The principal office of the Company is located at 450 Gears Road, Suite 625,
Houston, Texas 77067, and its telephone number is (281) 874-0202.
    
                                  RISK FACTORS

        IN ADDITION TO THE OTHER INFORMATION CONTAINED IN THIS PROSPECTUS, THE
FOLLOWING SHOULD BE CAREFULLY CONSIDERED IN EVALUATING THE COMPANY AND ITS
BUSINESS BEFORE PURCHASING THE COMMON STOCK OFFERED HEREBY.

CHANGE IN BUSINESS STRATEGY AND MANAGEMENT

        In early 1996, the Company began implementing a new business strategy
which involves new management, focusing its resources toward higher margin
markets and recapitalizing the Company to provide for growth capacity.
Implementing the new strategy will involve redeploying its rigs to more
profitable markets, refurbishing and upgrading certain of its rigs, and
acquiring businesses and assets complementing the Company's land drilling
operations. Inherent in such strategy are certain risks, such as increasing
demand for liquidity and capital resources, increasing debt service
requirements, combining disparate company cultures and facilities, and
conducting operations in geographically and competitively diverse markets.

        Material changes in the Company's management and business strategy have
only recently occurred. The Company is therefore unable to predict the effect of
these material changes on the Company's financial condition and results of
operations. This is particularly so in light of the rapid consolidation and
competitive changes in the Company's most profitable markets. The success of the
Company's new business strategy and its ability to repay increased debt service
will depend in part on the Company's ability (i) to redeploy its rigs to higher
margin markets, (ii) to finance and timely complete the refurbishment and
upgrade of its rig inventory on a cost effective basis and, (iii) to continue to
contract for, finance and integrate into its business future acquisitions. There
can be no assurance these material changes will result in the desired effect of
improving the Company's competitive position and its financial condition. See
"Recent Developments."

LEVERAGE AND LIQUIDITY

        The Company currently has approximately $27.2 million of debt
obligations. Accordingly, the Company will require substantial cash flow to meet
its debt service requirements. Payment of principal and interest on these
obligations will depend on the Company's future performance, which is subject to
general economic and business factors beyond the Company's control.
 The Company's programs of rig refurbishment and upgrades will require
increasing amounts of capital and to the extent, if any, it is unable to
continue such programs, the Company will have fewer rigs available for service.
Further debt may be needed to finance any future acquisitions. It is likely
therefore, that the Company's exposure to the risks associated with leverage
will increase as its new business strategy is implemented.

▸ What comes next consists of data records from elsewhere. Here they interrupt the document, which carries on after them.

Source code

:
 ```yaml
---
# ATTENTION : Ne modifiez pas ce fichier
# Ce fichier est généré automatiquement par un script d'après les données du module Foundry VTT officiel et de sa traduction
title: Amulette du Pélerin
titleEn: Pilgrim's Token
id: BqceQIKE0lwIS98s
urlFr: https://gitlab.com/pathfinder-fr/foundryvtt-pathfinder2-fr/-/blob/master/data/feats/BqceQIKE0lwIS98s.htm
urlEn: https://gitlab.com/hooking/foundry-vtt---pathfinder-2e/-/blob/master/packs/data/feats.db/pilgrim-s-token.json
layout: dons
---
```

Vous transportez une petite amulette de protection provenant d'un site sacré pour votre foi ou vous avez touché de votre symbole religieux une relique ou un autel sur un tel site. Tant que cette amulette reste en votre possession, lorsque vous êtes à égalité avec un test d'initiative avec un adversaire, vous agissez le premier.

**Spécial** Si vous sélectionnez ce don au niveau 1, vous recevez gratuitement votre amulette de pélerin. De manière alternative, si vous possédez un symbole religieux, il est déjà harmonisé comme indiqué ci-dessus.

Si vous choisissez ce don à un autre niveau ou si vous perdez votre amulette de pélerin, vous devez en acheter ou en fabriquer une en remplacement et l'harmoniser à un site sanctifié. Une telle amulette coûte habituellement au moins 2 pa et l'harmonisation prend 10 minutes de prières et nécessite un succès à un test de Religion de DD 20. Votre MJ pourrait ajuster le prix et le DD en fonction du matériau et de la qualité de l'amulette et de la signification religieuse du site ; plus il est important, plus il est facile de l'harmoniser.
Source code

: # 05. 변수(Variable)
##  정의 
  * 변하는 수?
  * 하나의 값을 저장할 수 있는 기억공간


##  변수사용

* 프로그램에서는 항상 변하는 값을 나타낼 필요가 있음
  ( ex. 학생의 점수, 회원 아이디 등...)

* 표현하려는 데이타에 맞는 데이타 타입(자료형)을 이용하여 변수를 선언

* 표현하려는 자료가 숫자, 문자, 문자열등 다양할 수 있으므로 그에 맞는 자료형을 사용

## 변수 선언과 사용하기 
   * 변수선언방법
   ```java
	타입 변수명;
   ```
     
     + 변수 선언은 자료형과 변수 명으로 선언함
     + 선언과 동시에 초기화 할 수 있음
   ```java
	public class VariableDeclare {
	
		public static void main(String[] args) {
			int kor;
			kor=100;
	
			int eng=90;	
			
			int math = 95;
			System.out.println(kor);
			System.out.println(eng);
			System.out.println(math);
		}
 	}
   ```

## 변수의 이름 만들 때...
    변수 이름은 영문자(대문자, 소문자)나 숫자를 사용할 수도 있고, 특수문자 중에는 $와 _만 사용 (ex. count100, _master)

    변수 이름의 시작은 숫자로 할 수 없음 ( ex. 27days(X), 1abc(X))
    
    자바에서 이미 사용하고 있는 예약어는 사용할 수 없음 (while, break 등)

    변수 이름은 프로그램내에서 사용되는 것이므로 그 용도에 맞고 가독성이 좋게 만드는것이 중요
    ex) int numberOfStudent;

        The Company's current credit facility (the "Facility") restricts, among
other things, the Company's ability to incur additional indebtedness in excess
of certain amounts, encumber certain of its properties and make certain asset
dispositions. Furthermore, the Facility prohibits the payment of dividends by
the Company and requires the Company to maintain a minimum working capital
balance of $5.0 million and minimum net worth of $60.0 million. In addition, the
Facility requires the Company to maintain certain financial ratios. These
restrictions could limit the Company's flexibility in responding to changing
market conditions and impair its ability to achieve its new business strategy.
See "Recent Developments."
   
NEW MANAGEMENT AND BOARD OF DIRECTORS; DEPENDENCE ON KEY PERSONNEL

        Since April 1996, the Company has hired a majority of its current senior
management team. In addition, in August 1996, the shareholders of the Company
elected a Board of Directors comprised of five members, all but one of which
were elected for the first time. In connection with an acquisition, another new
member was added to the Company's Board of Directors effective January 31, 1997.
The Company believes that its operations are dependent upon the Company's small
group of relatively new management personnel, the loss of any of whom could have
a material adverse effect on the Company. See "Recent Developments."
    
                                        3
<PAGE>
INTENSE COMPETITION; INDUSTRY CONDITIONS

        The Company experiences intense competition in its onshore drilling
markets. The contract drilling industry is cyclical and is characterized by high
capital and maintenance costs. Due to an oversupply of rigs, the onshore
drilling market is highly competitive and no one competitor is dominant. While
price is a primary factor in the selection of drilling contractors, a
contractor's safety record, crew quality, service record and equipment
capability are also important factors. Certain of the Company's competitors have
greater financial and other resources than the Company and may commit more
resources than the Company to these important factors.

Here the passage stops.